In this manner, in the second embodiment, when the robot device 300 performs a movement, information indicating a correspondence relationship between voice data and movement data is stored in advance in the storage unit 350. Therefore, upon receiving voice data output from the call device 100, the robot device 300 outputs a voice corresponding to the received voice data, specifies movement data associated with the received voice data by referring to the storage unit 350 that stores therein a correspondence relationship between voice data and movement data, and performs a movement corresponding to the specified movement data.
Furthermore, upon specifying a speaker of the call device 100, the robot device 300 acquires information corresponding to the specified speaker from the storage unit 220 of the generation device 200 that stores therein information indicating a correspondence relationship between voice data and movement data for each speaker, and then stores the acquired information in the storage unit 350. In this case, the storage unit 220 of the generation device 200 is one example of an external storage unit.
Flow of Process
With reference to FIG. 14, the flow of a response process performed by the generation device 200 and the robot device 300 according to the second embodiment will be described. FIG. 14 is a diagram for explaining an example of the response process in the second embodiment. The response process illustrated in FIG. 14 is an exemplary process performed when the user H20 who uses the robot device 300 and the user H10 who uses the call device 100 make a call.

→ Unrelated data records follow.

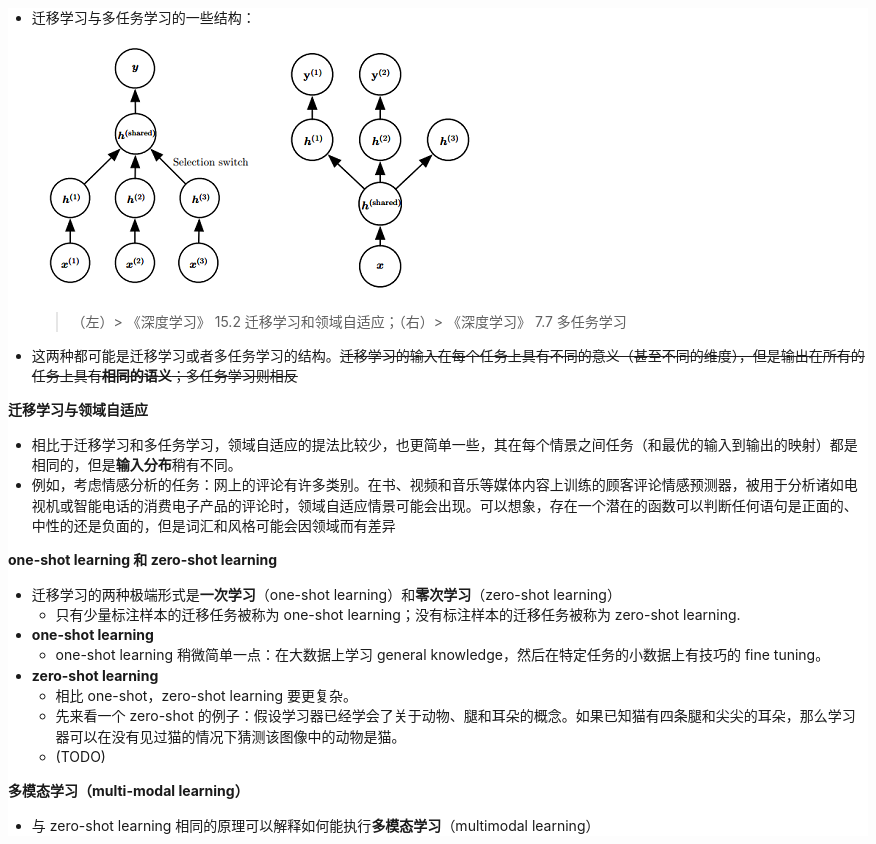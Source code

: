 - 迁移学习与多任务学习的一些结构：

    ![](../_assets/TIM截图20180615111903.png)
    ![](../_assets/TIM截图20180610203703.png)

    > （左）> 《深度学习》 15.2 迁移学习和领域自适应；（右）> 《深度学习》 7.7 多任务学习

- 这两种都可能是迁移学习或者多任务学习的结构。~~迁移学习的输入在每个任务上具有不同的意义（甚至不同的维度），但是输出在所有的任务上具有**相同的语义**；多任务学习则相反~~

**迁移学习与领域自适应**
- 相比于迁移学习和多任务学习，领域自适应的提法比较少，也更简单一些，其在每个情景之间任务（和最优的输入到输出的映射）都是相同的，但是**输入分布**稍有不同。
- 例如，考虑情感分析的任务：网上的评论有许多类别。在书、视频和音乐等媒体内容上训练的顾客评论情感预测器，被用于分析诸如电视机或智能电话的消费电子产品的评论时，领域自适应情景可能会出现。可以想象，存在一个潜在的函数可以判断任何语句是正面的、中性的还是负面的，但是词汇和风格可能会因领域而有差异

**one-shot learning 和 zero-shot learning**
- 迁移学习的两种极端形式是**一次学习**（one-shot learning）和**零次学习**（zero-shot learning）
    - 只有少量标注样本的迁移任务被称为 one-shot learning；没有标注样本的迁移任务被称为 zero-shot learning.
- **one-shot learning**
    - one-shot learning 稍微简单一点：在大数据上学习 general knowledge，然后在特定任务的小数据上有技巧的 fine tuning。
- **zero-shot learning**
    - 相比 one-shot，zero-shot learning 要更复杂。
    - 先来看一个 zero-shot 的例子：假设学习器已经学会了关于动物、腿和耳朵的概念。如果已知猫有四条腿和尖尖的耳朵，那么学习器可以在没有见过猫的情况下猜测该图像中的动物是猫。
    - (TODO)

**多模态学习（multi-modal learning）**
- 与 zero-shot learning 相同的原理可以解释如何能执行**多模态学习**（multimodal learning）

As illustrated in FIG. 14, the robot device 300 waits until a call starts (NO at Step S201). If a call starts (YES at Step S201), the robot device 300 starts a process. At this time, the generation device 200 transmits, to the robot device 300, a piece of data for which the speaker is set to the user H10 among pieces of data on movements stored in the learning result DB 221, in response to a request from the acquiring unit 363 of the robot device 300 (Step S202). Then, the acquiring unit 363 receives data on a movement transmitted by the generation device 200 (Step S203), and stores the received data in the speaker specification learning result DB 351 of the storage unit 350.
During a call, the call device 100 transmits a voice of the user H10 to the robot device 300 (Step S204). The robot device 300 receives the voice transmitted by the call device 100 (Step S205). The voice recognizing unit 361 performs voice recognition on the voice transmitted by the call device 100 (Step S206). The acquiring unit 363 acquires, from the speaker specification learning result DB 351, data on a movement corresponding to a character string recognized by the voice recognizing unit 361 (Step S207). Subsequently, the voice output unit 310 outputs a voice. At this time, the driving unit 364 performs driving based on the data on the movement acquired by the acquiring unit 363 (Step S208).

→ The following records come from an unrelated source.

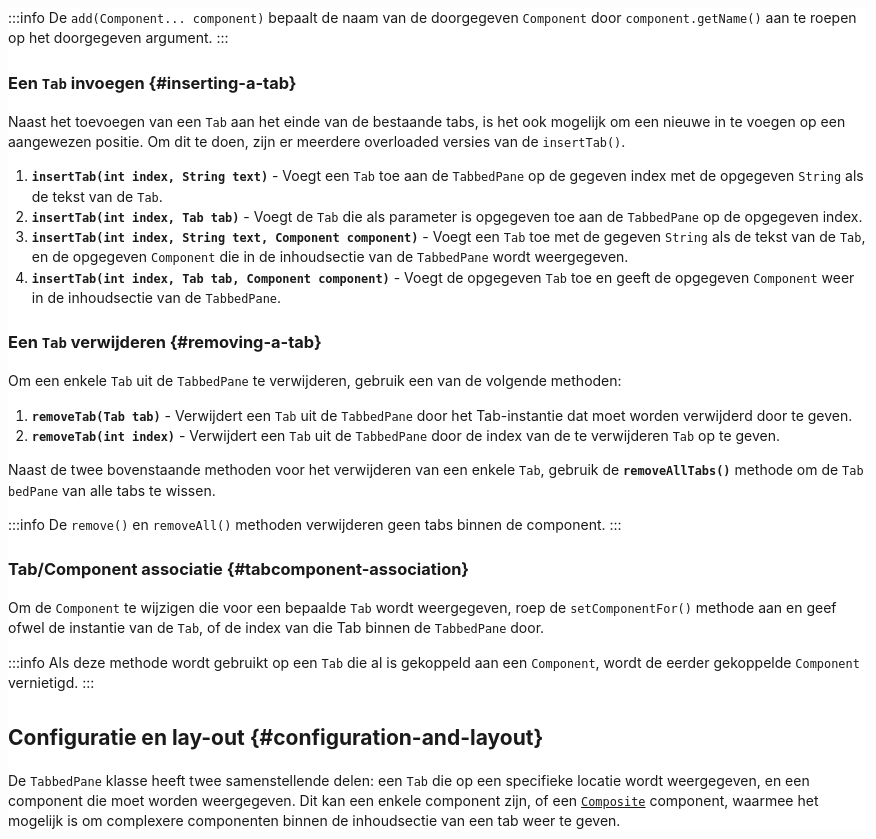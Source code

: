 :::info
De `add(Component... component)` bepaalt de naam van de doorgegeven `Component` door `component.getName()` aan te roepen op het doorgegeven argument.
:::

### Een `Tab` invoegen {#inserting-a-tab}

Naast het toevoegen van een `Tab` aan het einde van de bestaande tabs, is het ook mogelijk om een nieuwe in te voegen op een aangewezen positie. Om dit te doen, zijn er meerdere overloaded versies van de `insertTab()`.

1. **`insertTab(int index, String text)`** - Voegt een `Tab` toe aan de `TabbedPane` op de gegeven index met de opgegeven `String` als de tekst van de `Tab`.
2. **`insertTab(int index, Tab tab)`** - Voegt de `Tab` die als parameter is opgegeven toe aan de `TabbedPane` op de opgegeven index.
3. **`insertTab(int index, String text, Component component)`** - Voegt een `Tab` toe met de gegeven `String` als de tekst van de `Tab`, en de opgegeven `Component` die in de inhoudsectie van de `TabbedPane` wordt weergegeven.
4. **`insertTab(int index, Tab tab, Component component)`** - Voegt de opgegeven `Tab` toe en geeft de opgegeven `Component` weer in de inhoudsectie van de `TabbedPane`.

### Een `Tab` verwijderen {#removing-a-tab}

Om een enkele `Tab` uit de `TabbedPane` te verwijderen, gebruik een van de volgende methoden:

1. **`removeTab(Tab tab)`** - Verwijdert een `Tab` uit de `TabbedPane` door het Tab-instantie dat moet worden verwijderd door te geven.
2. **`removeTab(int index)`** - Verwijdert een `Tab` uit de `TabbedPane` door de index van de te verwijderen `Tab` op te geven.

Naast de twee bovenstaande methoden voor het verwijderen van een enkele `Tab`, gebruik de **`removeAllTabs()`** methode om de `TabbedPane` van alle tabs te wissen.

:::info
De `remove()` en `removeAll()` methoden verwijderen geen tabs binnen de component.
:::

### Tab/Component associatie {#tabcomponent-association}

Om de `Component` te wijzigen die voor een bepaalde `Tab` wordt weergegeven, roep de `setComponentFor()` methode aan en geef ofwel de instantie van de `Tab`, of de index van die Tab binnen de `TabbedPane` door.

:::info
Als deze methode wordt gebruikt op een `Tab` die al is gekoppeld aan een `Component`, wordt de eerder gekoppelde `Component` vernietigd.
:::

## Configuratie en lay-out {#configuration-and-layout}

De `TabbedPane` klasse heeft twee samenstellende delen: een `Tab` die op een specifieke locatie wordt weergegeven, en een component die moet worden weergegeven. Dit kan een enkele component zijn, of een [`Composite`](../building-ui/composite-components) component, waarmee het mogelijk is om complexere componenten binnen de inhoudsectie van een tab weer te geven.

At this time, if the call has not ended (NO at Step S209), the robot device 300 further receives voice (Step S205). If the call has ended (YES at Step S209), the robot device 300 ends the process.
Effects
In the second embodiment, when a call is made, the robot device 300 acquires data on a movement of an intended party in advance from the generation device 200. Therefore, the robot device 300 and the generation device 200 can reduce the number of repetitions of communication.

[c] Third Embodiment

While the embodiments of the disclosed technology have been described above, the disclosed technology may be embodied in various different forms other than the embodiments as described above. For example, the detecting unit 140 of the call device 100 may be configured as a device separated from the call device 100. In this case, a device that functions as the detecting unit 140 can capture, by a camera or the like, an image of a user who makes a call by using the call device 100, and detect a movement based on the captured image. Furthermore, the detecting unit 140 may be a wearable device that can detect a movement of a user who is wearing the device.
Furthermore, the generation device 200 may further acquire information on characteristics or an attribute of the user from the call device 100. In this case, the generation device 200 can generate information for each of the characteristics or attributes of the user. For example, a movement performed along with output of a voice may greatly differ depending on the gender or the age of a user. Therefore, by acquiring the gender or the age of a user from the call device 100, the generation device 200 can generate data on a movement for each gender and age. Consequently, the robot device 300 can implement a more wide variety of movements.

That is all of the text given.